According to a mid-term review of the budget, there has been zero spending on five national pride projects while expenditure on the other 16 ranges from 0.68 percent to 40.06 percent of the allocated amount.
The schemes which saw zero spending are Second International Airport in Nijgadh, Pokhara Regional International Airport, Upper Tamakoshi Hydropower Project, Gautam Buddha Regional International Airport in Bhairahawa and West Seti Hydropower Project.
Mukunda Prasad Paudyal, spokesperson for the Finance Ministry, said that the concerned ministries had reported that no work could be done due to the earthquake and Indian embargo. The construction work at the Upper Tamakoshi Hydropower Project resumed only recently after coming to a halt following the tremor.
The national pride projects have stalled for other reasons too. A loan agreement is yet to be signed with China Exim Bank for Pokhara Regional International Airport, as a result of which the construction work has not started.
The government said that the budget for projects like Rani Jamara Kulariya, Bheri Babai Diversion, Babai Irrigation, Pashupati Development Trust, Lumbini Development Trust and Upper Tamakoshi would be fully spent as supply disruptions have ended.
"Spending on the Mid-Hill Highway and Upper Tamakoshi projects could even go over the allocated amount,” the review report said.
The working hours at Gautam Buddha Regional International Airport has been increased to 12 hours from 8 hours to make up for lost time as work was affected by the blockade by India, said Om Prakash Sharma, chief of the project. The rush schedule is intended to ensure that the project is completed within the deadline.
Among the 21 national pride projects, the Karnali, Kali Gandaki and Koshi north-south roads saw the highest spending of 40 percent during the first half of the year. These projects were followed by the Pushpa Lal Highway, known as the Mid-Hill Highway.
Spending on the Kathmandu-Tarai Fast Track has been very low at just 0.68 percent of the budget followed by the Postal Road with 1.18 percent. The fate of the planned Kathmandu-Tarai expressway remains uncertain as the government's bid to award the contract to an Indian company has drawn controversy.
Meanwhile, the upgradation work at the Postal Road has stalled after the Indian contractor fled.
Unspent funds should be returned, says FinMin
The Finance Ministry has said that programmes failing to start work by April 12 will lose their budget allocations and have to return the unspent funds the next day.

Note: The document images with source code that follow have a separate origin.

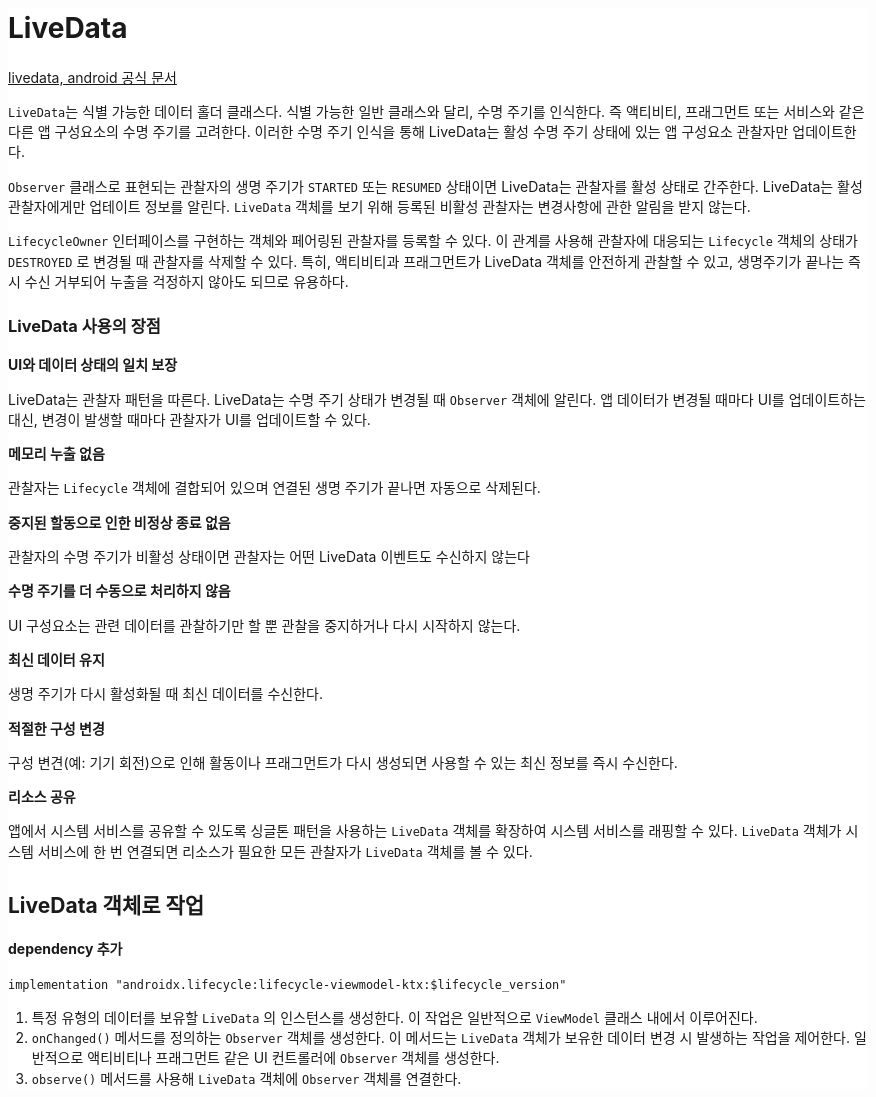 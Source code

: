 # LiveData

[livedata, android 공식 문서](https://developer.android.com/topic/libraries/architecture/livedata)

`LiveData`는 식별 가능한 데이터 홀더 클래스다. 식별 가능한 일반 클래스와 달리, 수명 주기를 인식한다. 즉 액티비티, 프래그먼트 또는 서비스와 같은 다른 앱 구성요소의 수명 주기를 고려한다. 이러한 수명 주기 인식을 통해 LiveData는 활성 수명 주기 상태에 있는 앱 구성요소 관찰자만 업데이트한다.



`Observer` 클래스로 표현되는 관찰자의 생명 주기가 `STARTED` 또는 `RESUMED` 상태이면 LiveData는 관찰자를 활성 상태로 간주한다. LiveData는 활성 관찰자에게만 업테이트 정보를 알린다. `LiveData` 객체를 보기 위해 등록된 비활성 관찰자는 변경사항에 관한 알림을 받지 않는다.

`LifecycleOwner` 인터페이스를 구현하는 객체와 페어링된 관찰자를 등록할 수 있다. 이 관계를 사용해 관찰자에 대응되는 `Lifecycle` 객체의 상태가 `DESTROYED` 로 변경될 때 관찰자를 삭제할 수 있다. 특히, 액티비티과 프래그먼트가 LiveData 객체를 안전하게 관찰할 수 있고, 생명주기가 끝나는 즉시 수신 거부되어 누출을 걱정하지 않아도 되므로 유용하다.



### LiveData 사용의 장점

**UI와 데이터 상태의 일치 보장**

LiveData는 관찰자 패턴을 따른다. LiveData는 수명 주기 상태가 변경될 때 `Observer` 객체에 알린다. 앱 데이터가 변경될 때마다 UI를 업데이트하는 대신, 변경이 발생할 때마다 관찰자가 UI를 업데이트할 수 있다.

**메모리 누출 없음**

관찰자는 `Lifecycle` 객체에 결합되어 있으며 연결된 생명 주기가 끝나면 자동으로 삭제된다.

**중지된 할동으로 인한 비정상 종료 없음**

관찰자의 수명 주기가 비활성 상태이면 관찰자는 어떤 LiveData 이벤트도 수신하지 않는다

**수명 주기를 더 수동으로 처리하지 않음**

UI 구성요소는 관련 데이터를 관찰하기만 할 뿐 관찰을 중지하거나 다시 시작하지 않는다.

**최신 데이터 유지**

생명 주기가 다시 활성화될 때 최신 데이터를 수신한다.

**적절한 구성 변경**

구성 변견(예: 기기 회전)으로 인해 활동이나 프래그먼트가 다시 생성되면 사용할 수 있는 최신 정보를 즉시 수신한다.

**리소스 공유**

앱에서 시스템 서비스를 공유할 수 있도록 싱글톤 패턴을 사용하는 `LiveData` 객체를 확장하여 시스템 서비스를 래핑할 수 있다. `LiveData` 객체가 시스템 서비스에 한 번 연결되면 리소스가 필요한 모든 관찰자가 `LiveData` 객체를 볼 수 있다.



## LiveData 객체로 작업

**dependency 추가**

```
implementation "androidx.lifecycle:lifecycle-viewmodel-ktx:$lifecycle_version"
```

1. 특정 유형의 데이터를 보유할 `LiveData` 의 인스턴스를 생성한다. 이 작업은 일반적으로 `ViewModel` 클래스 내에서 이루어진다.
2. `onChanged()` 메서드를 정의하는 `Observer` 객체를 생성한다. 이 메서드는 `LiveData` 객체가 보유한 데이터 변경 시 발생하는 작업을 제어한다. 일반적으로 액티비티나 프래그먼트 같은 UI 컨트롤러에 `Observer` 객체를 생성한다.
3. `observe()` 메서드를 사용해 `LiveData` 객체에 `Observer` 객체를 연결한다.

Even programmes and projects failing to spend 50 percent of the allocated budget will have to return the budget, according to the Mid-Term Review of the Budget. “The Finance Ministry will write to the ministries asking them to inform it about such programmes by the first week of April.”
According to the ministry, it will divert the funds surrendered by under-performing projects to those making greater progress. The ministry had announced a similar measure in the past, but it was not implemented properly. According to Finance Ministry officials, only a few projects returned their funds last year.
Govinda Nepal, the ministry's chief economic advisor, said that the decision would be strictly implemented this year. “Unlike in previous years, we have to be firm this year because there is a revenue deficit,” he said. “We are not in a position to provide extra funds to better performing projects which need more resources.”
According to the ministry's mid-term review document, the funding for first priority (P1) and second priority (P2) projects will be pulled if it is not spent until April 12.
“The amount will be diverted to better performing projects as per need, it said. If the budget allocated under the foreign aid heading is not spent by any project, such schemes will be asked to surrender the matching funds allocated by the government too.
According to Mukunda Prasad Paudyal, spokesperson for the Finance Ministry, the ministries are reluctant to return the allocated money as they think that it will be difficult to get it back for the same projects again.
“As long as the provision of reward and punishment is not implemented, there is little chance that spending will improve; and the ministries will not return as much of the budget allocation as they should,” he said.